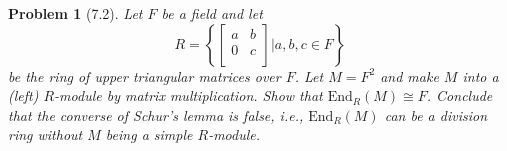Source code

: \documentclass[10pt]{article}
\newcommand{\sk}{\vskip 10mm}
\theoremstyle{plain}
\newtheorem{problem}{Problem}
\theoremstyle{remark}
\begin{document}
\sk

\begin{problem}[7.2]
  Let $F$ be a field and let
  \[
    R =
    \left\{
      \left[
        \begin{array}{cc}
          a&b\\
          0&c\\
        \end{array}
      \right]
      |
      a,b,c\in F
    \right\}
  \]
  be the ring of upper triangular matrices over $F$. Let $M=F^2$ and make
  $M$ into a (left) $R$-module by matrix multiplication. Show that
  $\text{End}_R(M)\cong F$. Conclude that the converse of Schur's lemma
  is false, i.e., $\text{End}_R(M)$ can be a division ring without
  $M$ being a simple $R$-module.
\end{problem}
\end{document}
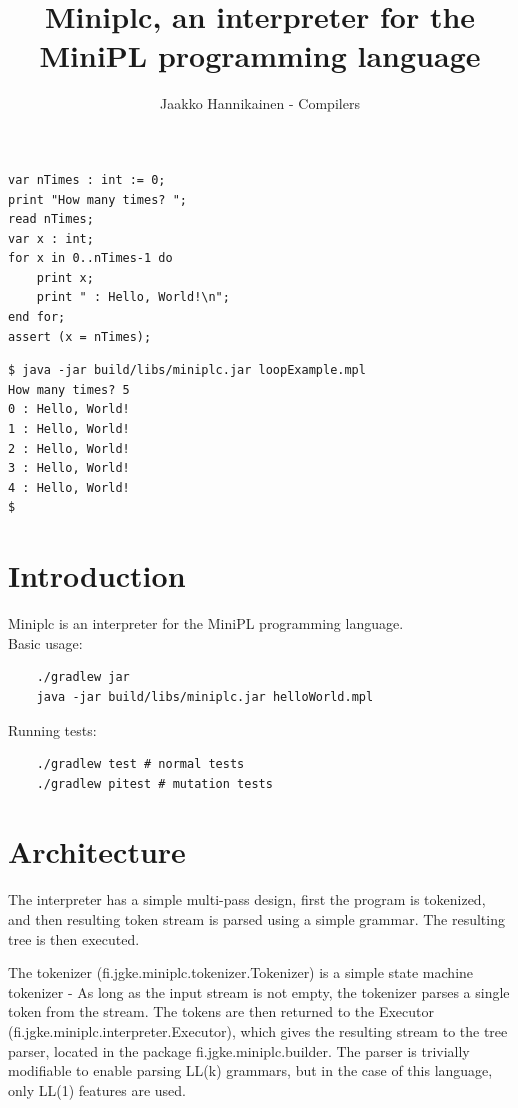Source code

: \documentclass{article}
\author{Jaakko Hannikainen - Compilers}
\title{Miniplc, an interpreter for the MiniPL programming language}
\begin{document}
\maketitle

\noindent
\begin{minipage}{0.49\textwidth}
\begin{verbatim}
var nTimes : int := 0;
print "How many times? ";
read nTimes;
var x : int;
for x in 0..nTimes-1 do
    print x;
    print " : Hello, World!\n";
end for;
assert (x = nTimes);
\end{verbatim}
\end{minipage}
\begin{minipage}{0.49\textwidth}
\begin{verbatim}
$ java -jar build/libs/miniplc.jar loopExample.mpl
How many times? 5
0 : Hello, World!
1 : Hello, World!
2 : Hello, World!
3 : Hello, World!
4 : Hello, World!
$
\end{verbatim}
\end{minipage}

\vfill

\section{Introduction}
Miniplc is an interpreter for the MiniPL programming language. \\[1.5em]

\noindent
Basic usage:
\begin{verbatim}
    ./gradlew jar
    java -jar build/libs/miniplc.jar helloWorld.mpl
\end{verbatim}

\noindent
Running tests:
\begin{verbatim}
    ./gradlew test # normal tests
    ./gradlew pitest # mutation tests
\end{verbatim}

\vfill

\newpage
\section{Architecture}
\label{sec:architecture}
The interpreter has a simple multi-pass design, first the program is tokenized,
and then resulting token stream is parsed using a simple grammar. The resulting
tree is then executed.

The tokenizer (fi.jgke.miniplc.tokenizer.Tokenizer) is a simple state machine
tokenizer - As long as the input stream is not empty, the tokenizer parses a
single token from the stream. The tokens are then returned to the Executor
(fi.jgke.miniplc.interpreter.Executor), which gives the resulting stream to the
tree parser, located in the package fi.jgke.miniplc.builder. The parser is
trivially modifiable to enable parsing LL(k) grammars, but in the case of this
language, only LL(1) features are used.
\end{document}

* * *

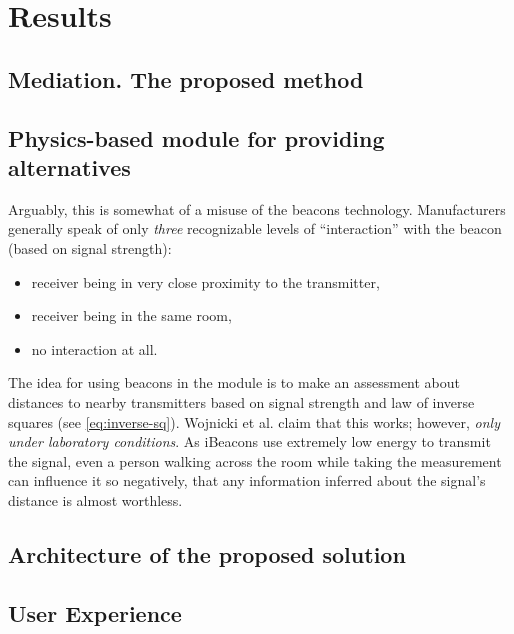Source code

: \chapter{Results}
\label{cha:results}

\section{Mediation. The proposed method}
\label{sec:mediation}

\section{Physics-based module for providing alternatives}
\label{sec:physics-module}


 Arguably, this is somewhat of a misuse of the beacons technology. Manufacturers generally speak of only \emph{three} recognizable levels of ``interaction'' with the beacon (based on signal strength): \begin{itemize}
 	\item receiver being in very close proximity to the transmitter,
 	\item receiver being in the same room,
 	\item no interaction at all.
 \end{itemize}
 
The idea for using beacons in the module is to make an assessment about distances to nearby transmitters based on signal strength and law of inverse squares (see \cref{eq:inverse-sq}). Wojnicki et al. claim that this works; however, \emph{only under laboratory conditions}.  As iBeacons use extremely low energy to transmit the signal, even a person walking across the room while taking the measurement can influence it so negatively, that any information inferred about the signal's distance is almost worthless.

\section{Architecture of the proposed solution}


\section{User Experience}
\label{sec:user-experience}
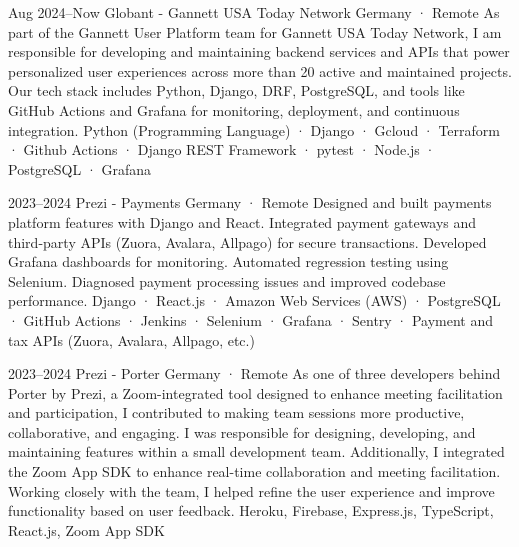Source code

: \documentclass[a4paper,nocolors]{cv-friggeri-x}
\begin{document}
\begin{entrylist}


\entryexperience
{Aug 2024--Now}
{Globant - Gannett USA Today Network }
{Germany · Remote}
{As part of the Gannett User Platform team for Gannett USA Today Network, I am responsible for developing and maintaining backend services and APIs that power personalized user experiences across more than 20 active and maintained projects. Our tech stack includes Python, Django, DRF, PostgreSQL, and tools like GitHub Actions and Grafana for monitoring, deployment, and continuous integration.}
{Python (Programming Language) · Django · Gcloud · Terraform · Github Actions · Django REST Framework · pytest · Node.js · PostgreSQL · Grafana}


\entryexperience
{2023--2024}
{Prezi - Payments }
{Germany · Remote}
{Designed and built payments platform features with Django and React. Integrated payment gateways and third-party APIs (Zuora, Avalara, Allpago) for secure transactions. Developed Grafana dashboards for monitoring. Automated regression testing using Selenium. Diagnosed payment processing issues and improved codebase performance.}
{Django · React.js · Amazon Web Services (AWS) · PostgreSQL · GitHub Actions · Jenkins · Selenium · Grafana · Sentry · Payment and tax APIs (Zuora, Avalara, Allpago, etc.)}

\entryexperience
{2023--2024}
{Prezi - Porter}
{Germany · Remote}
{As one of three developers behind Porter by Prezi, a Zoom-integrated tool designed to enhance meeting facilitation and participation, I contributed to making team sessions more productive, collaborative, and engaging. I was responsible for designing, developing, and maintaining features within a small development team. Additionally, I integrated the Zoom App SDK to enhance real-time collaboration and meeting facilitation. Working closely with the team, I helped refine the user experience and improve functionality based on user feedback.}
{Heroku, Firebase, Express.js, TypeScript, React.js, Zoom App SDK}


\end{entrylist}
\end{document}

WHAT IS REQUIRED:
Identify the lines above that contain the word "theoremstyle", then copy them.

REPLY:
\theoremstyle{plain}
\theoremstyle{remark}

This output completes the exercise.